La situation sécuritaire est une question non moins urgente, les pertes humaines en Irak restant élevées. Depuis 2014 seulement, la crise humanitaire a touché plus de 10 millions de ses citoyens (et plus de 3 millions ont été déplacés à l'intérieur du pays), ce qui signifie que le pays reste fortement dépendant des expatriés dans les secteurs de l’humanitaire et de la sécurité.
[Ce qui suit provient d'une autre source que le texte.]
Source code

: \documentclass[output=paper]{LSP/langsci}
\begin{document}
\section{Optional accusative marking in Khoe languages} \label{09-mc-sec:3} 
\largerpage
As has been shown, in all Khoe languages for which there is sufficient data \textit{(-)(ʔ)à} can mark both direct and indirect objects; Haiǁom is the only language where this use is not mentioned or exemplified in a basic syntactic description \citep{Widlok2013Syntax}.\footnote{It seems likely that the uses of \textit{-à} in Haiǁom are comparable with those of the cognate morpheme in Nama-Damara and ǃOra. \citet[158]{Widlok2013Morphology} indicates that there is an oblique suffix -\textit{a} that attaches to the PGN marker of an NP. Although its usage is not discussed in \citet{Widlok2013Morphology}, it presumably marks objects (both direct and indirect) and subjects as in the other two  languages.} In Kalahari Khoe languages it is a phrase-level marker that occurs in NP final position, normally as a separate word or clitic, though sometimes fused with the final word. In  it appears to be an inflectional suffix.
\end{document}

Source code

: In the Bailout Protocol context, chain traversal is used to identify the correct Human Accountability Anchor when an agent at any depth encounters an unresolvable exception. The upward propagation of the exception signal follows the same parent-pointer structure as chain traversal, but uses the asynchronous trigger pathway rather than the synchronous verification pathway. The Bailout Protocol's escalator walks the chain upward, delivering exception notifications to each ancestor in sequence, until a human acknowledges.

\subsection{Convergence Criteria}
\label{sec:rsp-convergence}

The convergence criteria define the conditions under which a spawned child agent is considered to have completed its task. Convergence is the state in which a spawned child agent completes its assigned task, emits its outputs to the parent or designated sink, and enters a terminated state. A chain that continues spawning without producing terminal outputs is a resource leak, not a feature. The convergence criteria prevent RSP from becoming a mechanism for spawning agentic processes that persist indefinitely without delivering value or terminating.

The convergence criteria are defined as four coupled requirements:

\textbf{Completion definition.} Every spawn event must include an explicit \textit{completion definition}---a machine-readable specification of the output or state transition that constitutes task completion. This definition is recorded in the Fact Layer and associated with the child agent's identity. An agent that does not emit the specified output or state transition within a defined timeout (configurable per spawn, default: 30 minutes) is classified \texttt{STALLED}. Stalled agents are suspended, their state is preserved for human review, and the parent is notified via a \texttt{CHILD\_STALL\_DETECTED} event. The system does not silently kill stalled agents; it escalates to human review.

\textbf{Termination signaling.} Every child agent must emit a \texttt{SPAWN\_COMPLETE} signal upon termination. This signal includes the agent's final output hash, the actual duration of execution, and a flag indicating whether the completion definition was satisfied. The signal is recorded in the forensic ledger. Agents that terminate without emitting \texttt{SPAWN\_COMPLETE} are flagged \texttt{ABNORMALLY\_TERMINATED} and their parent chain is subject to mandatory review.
En juillet 2016, une conférence de bailleurs de fonds s’est engagée à verser une somme totale de 2,1 milliards de dollars en guise de soutien financier à la gestion de la crise humanitaire en Irak. Une sécurité renforcée ainsi qu’un premier effort de reconstruction devraient soutenir la croissance afin que l'Irak puisse un jour se libérer des chaînes de sa récente histoire sanglante et redevenir apprécié pour ses villes dynamiques, ses montagnes à couper le souffle et ses nombreux sites archéologiques.